Pendant ce temps, bon nombre des pays qui a connu des coups d’État en 2023 Nous avons vu la construction d’un régime militaire aller de pair avec un nouveau déclin économique. Au Niger, par exemple, la junte a été contrainte d’annoncer un Réduction de 40% du budget national en raison d’une combinaison de sanctions de la CEDEAO et de l’impact négatif de l’instabilité politique sur la croissance économique.

Le pessimisme du public et comment le combattre

Compte tenu de l’expérience de ces dernières années, il n’est pas surprenant que le pessimisme économique ait atteint des niveaux sans précédent. Selon le Afrobaromètrequi enquête tous les deux ans près de 40 pays, seulement 9% des personnes interrogées lors de leur dernière enquête pensent que les 12 prochains mois seront meilleurs que l’année dernière – le chiffre le plus bas depuis qu’elles ont commencé à travailler en 1999.

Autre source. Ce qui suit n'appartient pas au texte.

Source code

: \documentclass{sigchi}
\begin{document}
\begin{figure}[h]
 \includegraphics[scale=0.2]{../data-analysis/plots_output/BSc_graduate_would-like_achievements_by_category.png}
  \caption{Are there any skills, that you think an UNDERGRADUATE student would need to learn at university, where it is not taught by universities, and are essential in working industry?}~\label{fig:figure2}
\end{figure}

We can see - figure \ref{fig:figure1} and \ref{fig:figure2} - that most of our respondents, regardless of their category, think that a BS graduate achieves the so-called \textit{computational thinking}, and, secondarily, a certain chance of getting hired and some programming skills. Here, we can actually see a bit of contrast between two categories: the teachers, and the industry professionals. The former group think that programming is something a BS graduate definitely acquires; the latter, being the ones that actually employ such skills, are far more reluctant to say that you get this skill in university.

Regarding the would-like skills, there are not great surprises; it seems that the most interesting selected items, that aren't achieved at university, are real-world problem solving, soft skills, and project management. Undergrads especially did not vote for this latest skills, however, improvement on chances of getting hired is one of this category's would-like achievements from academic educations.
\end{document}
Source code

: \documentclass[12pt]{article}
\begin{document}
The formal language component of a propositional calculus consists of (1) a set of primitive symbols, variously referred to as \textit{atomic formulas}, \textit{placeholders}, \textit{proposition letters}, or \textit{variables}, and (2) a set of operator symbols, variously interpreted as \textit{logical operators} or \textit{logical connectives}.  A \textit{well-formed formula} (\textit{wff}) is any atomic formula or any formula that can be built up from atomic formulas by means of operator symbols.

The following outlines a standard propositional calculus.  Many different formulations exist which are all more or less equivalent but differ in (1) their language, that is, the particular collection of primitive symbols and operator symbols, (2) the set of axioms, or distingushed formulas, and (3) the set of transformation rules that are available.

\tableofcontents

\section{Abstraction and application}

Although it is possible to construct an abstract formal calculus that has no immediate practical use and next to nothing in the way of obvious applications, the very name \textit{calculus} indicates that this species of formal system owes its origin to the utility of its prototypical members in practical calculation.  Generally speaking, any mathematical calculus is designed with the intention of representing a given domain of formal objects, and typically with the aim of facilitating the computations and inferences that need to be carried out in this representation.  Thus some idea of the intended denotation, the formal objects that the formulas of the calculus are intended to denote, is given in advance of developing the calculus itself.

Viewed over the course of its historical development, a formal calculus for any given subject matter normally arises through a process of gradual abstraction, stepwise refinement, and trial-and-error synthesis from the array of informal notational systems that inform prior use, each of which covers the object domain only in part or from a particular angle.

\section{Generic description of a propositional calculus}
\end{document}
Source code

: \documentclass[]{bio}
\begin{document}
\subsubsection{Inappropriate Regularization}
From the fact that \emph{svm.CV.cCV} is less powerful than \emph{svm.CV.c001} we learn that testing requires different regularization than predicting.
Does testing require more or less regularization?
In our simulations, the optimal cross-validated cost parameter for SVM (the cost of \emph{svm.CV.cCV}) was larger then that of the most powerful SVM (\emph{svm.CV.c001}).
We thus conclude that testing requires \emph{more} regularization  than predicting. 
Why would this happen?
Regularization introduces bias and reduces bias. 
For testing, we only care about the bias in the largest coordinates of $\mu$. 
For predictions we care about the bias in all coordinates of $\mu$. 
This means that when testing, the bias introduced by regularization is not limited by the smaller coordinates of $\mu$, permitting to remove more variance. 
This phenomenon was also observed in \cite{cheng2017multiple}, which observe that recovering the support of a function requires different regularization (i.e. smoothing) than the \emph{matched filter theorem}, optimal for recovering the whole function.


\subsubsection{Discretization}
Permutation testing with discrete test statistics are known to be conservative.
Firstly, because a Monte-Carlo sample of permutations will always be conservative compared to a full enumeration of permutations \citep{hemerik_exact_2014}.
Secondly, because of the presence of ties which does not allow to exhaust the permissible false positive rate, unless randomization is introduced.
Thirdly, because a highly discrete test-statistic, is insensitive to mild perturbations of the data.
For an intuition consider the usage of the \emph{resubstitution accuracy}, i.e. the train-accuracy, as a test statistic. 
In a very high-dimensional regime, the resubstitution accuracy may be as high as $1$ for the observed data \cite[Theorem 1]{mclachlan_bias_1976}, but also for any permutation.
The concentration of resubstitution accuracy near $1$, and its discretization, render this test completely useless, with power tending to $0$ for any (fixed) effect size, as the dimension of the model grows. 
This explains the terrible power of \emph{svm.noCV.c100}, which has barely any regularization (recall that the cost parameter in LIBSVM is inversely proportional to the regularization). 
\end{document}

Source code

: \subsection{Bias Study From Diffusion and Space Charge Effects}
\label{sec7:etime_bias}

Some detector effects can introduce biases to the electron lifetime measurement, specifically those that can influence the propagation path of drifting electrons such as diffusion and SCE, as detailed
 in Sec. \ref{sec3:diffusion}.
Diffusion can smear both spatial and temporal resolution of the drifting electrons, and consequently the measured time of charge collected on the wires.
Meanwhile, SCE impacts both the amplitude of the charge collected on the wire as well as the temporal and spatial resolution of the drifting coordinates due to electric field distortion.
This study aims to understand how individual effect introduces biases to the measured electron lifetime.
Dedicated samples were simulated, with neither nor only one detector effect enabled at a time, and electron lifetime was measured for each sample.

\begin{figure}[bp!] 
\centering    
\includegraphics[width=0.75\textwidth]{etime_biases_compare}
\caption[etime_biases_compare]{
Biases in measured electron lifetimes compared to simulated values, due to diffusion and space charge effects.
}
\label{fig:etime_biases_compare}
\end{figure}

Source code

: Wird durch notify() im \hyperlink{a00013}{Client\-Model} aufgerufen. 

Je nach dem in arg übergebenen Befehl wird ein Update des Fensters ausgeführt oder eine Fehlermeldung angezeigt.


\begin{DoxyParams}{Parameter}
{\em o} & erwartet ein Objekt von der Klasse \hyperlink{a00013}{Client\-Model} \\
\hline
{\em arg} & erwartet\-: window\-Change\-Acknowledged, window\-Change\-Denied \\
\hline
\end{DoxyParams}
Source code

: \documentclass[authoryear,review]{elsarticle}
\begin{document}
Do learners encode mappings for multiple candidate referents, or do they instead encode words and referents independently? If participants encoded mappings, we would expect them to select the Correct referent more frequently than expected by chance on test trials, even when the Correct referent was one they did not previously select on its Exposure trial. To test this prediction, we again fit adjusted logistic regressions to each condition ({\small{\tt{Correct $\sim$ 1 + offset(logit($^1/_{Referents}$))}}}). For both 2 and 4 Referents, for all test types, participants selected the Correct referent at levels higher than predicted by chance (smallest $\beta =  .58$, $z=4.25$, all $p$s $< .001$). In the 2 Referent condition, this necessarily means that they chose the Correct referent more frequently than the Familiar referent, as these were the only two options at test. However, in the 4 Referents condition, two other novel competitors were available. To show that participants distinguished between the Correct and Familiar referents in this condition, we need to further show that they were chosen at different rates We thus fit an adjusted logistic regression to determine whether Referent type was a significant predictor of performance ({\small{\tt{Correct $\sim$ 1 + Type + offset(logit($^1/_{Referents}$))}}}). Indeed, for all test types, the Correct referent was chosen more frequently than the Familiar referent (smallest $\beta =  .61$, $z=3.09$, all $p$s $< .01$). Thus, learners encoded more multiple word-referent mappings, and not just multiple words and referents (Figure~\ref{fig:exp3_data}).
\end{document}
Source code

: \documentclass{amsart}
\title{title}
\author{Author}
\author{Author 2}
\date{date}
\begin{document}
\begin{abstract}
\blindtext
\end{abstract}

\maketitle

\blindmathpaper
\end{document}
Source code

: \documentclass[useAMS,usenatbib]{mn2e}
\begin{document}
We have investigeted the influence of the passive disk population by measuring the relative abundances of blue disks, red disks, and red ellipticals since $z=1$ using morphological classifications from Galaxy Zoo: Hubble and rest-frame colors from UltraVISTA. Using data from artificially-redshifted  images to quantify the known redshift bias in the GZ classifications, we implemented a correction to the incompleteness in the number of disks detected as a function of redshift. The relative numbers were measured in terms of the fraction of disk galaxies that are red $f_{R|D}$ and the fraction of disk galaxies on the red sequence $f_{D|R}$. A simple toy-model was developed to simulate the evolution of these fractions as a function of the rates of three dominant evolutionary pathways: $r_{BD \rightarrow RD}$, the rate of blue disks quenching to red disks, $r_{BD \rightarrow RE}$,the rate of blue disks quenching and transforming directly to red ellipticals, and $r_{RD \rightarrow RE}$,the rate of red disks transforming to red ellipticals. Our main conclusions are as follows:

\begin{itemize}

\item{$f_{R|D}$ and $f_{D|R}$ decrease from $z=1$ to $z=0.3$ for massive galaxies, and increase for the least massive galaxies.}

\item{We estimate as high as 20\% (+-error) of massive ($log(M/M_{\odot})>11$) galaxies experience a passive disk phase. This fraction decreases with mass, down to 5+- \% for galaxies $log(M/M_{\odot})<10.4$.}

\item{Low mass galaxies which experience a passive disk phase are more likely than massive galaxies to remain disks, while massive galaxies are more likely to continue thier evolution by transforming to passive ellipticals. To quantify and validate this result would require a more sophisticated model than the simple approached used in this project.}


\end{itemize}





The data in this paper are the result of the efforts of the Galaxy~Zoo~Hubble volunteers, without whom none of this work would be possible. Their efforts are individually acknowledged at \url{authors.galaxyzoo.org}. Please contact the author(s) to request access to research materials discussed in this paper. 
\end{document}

Ces chiffres devraient sonner l’alarme pour les dirigeants africains, ainsi que pour les donateurs internationaux et les institutions financières qui prétendent se soucier de l’Afrique mais qui n’ont pas réussi à lui donner la priorité au cours des cinq dernières années.

La colère du public et la frustration économique peuvent avoir effets positifs, encourageant la solidarité et l’activisme et incitant l’électorat à chasser les gouvernements peu performants, comme nous l’avons vu dans des pays comme le Kenya, la Zambie et le Libéria. Les inquiétudes concernant l’avenir peuvent également saper la volonté des gens de dépenser et investir, ce qui nuit encore davantage à la croissance économique. Pire encore, la perte d’espoir peut encourager les citoyens à rechercher des solutions politiques extrêmes à leurs malheurs, et les trois dernières années ont déjà vu autant de coups d’État comme la décennie précédente.

Il en coûtera davantage aux donateurs internationaux et aux organisations telles que le FMI et la Banque mondiale pour aider les gouvernements civils du continent à protéger leurs citoyens des pires effets du déclin économique. Mais ce sera un petit prix à payer si cela sauve des vies et contribue à empêcher l’effondrement d’un autre groupe de gouvernements civils en 2024.

Comprendre l’Afrique de demain… aujourd’hui

Nous pensons que l’Afrique est mal représentée et largement sous-estimée. Au-delà des vastes opportunités qui se manifestent sur les marchés africains, nous mettons en avant les personnes qui font la différence ; des dirigeants qui inversent la tendance, des jeunes qui conduisent le changement et une communauté d’affaires infatigable. C’est ce qui, selon nous, va changer le continent, et c’est ce dont nous faisons rapport. Avec des enquêtes percutantes, des analyses innovantes et des analyses approfondies des pays et des secteurs, The Africa Report vous fournit les informations dont vous avez besoin.